--- TASK OBJECTIVE ---
The required output is a number: how many lines of the data below include the string "SAEs".

(Stored data entries)
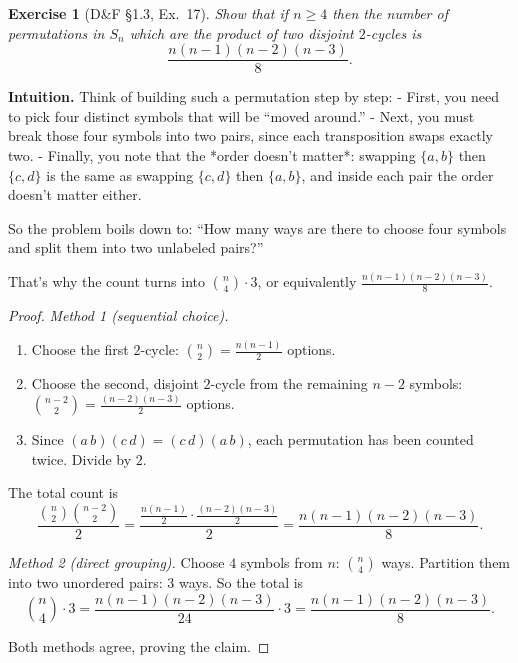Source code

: \documentclass[12pt]{article}
\newtheorem{exercise}[theorem]{Exercise}
\theoremstyle{definition}
\begin{document}
\newpage

\begin{exercise}[D\&F §1.3, Ex.~17]
Show that if $n\ge 4$ then the number of permutations in $S_n$ which are the product
of two disjoint $2$-cycles is
\[
\frac{n(n-1)(n-2)(n-3)}{8}.
\]
\end{exercise}

\dotfill

\noindent\textbf{Intuition.}
Think of building such a permutation step by step:
- First, you need to pick four distinct symbols that will be “moved around.”  
- Next, you must break those four symbols into two pairs, since each transposition swaps exactly two.  
- Finally, you note that the *order doesn’t matter*: swapping $\{a,b\}$ then $\{c,d\}$ is the same as swapping $\{c,d\}$ then $\{a,b\}$, and inside each pair the order doesn’t matter either.  

So the problem boils down to: “How many ways are there to choose four symbols and split them into two unlabeled pairs?”  

That’s why the count turns into $\binom{n}{4}\cdot 3$, or equivalently $\tfrac{n(n-1)(n-2)(n-3)}{8}$.

\dotfill

\begin{proof}
\emph{Method 1 (sequential choice).}
\begin{enumerate}
\item Choose the first $2$-cycle: $\binom{n}{2}=\tfrac{n(n-1)}{2}$ options.
\item Choose the second, disjoint $2$-cycle from the remaining $n-2$ symbols:
$\binom{n-2}{2}=\tfrac{(n-2)(n-3)}{2}$ options.
\item Since $(a\,b)(c\,d)=(c\,d)(a\,b)$, each permutation has been counted twice.
Divide by $2$.
\end{enumerate}
The total count is
\[
\frac{\binom{n}{2}\binom{n-2}{2}}{2}
=\frac{\tfrac{n(n-1)}{2}\cdot \tfrac{(n-2)(n-3)}{2}}{2}
=\frac{n(n-1)(n-2)(n-3)}{8}.
\]

\smallskip

\emph{Method 2 (direct grouping).}
Choose $4$ symbols from $n$: $\binom{n}{4}$ ways.
Partition them into two unordered pairs: $3$ ways.
So the total is
\[
\binom{n}{4}\cdot 3
=\frac{n(n-1)(n-2)(n-3)}{24}\cdot 3
=\frac{n(n-1)(n-2)(n-3)}{8}.
\]

Both methods agree, proving the claim.
\end{proof}
\end{document}
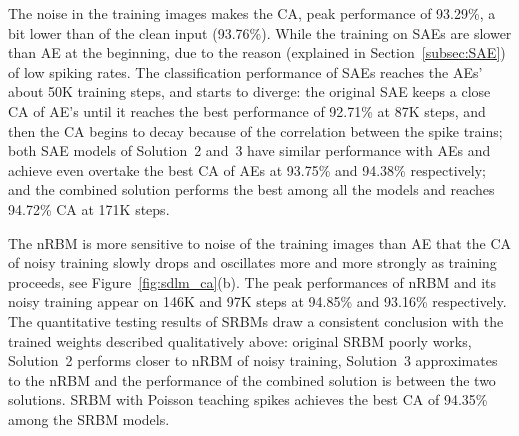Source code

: The noise in the training images makes the CA, peak performance of 93.29\%, a bit lower than of the clean input (93.76\%).
While the training on SAEs are slower than AE at the beginning, due to the reason (explained in Section~\ref{subsec:SAE}) of low spiking rates.
The classification performance of SAEs reaches the AEs' about 50K training steps, and starts to diverge:
the original SAE keeps a close CA of AE's until it reaches the best performance of 92.71\% at 87K steps, and then the CA begins to decay because of the correlation between the spike trains;
both SAE models of Solution~2 and~3 have similar performance with AEs and achieve even overtake the best CA of AEs at 93.75\% and 94.38\% respectively;
and the combined solution performs the best among all the models and reaches 94.72\% CA at 171K steps.

The nRBM is more sensitive to noise of the training images than AE that the CA of noisy training slowly drops and oscillates more and more strongly as training proceeds, see Figure~\ref{fig:sdlm_ca}(b).
The peak performances of nRBM and its noisy training appear on 146K and 97K steps at 94.85\% and 93.16\% respectively. 
The quantitative testing results of SRBMs draw a consistent conclusion with the trained weights described qualitatively above:
original SRBM poorly works, Solution~2 performs closer to nRBM of noisy training, Solution~3 approximates to the nRBM and the performance of the combined solution is between the two solutions.
SRBM with Poisson teaching spikes achieves the best CA of 94.35\% among the SRBM models.

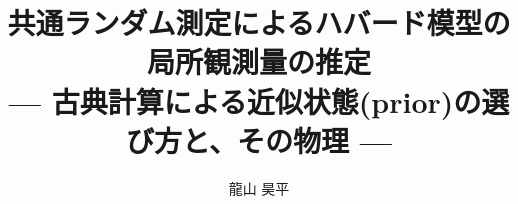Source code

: \documentclass[11pt,a4paper,openany]{ltjsreport}
\title{\bfseries 共通ランダム測定によるハバード模型の局所観測量の推定\\[4pt]
\large — 古典計算による近似状態(prior)の選び方と、その物理 —}
\author{龍山 昊平}
\date{\todo{提出年月}}
\begin{document}
\maketitle

\begin{abstract}

\end{abstract}

\tableofcontents










\appendix





\end{document}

--- FINISHED TASK ---
2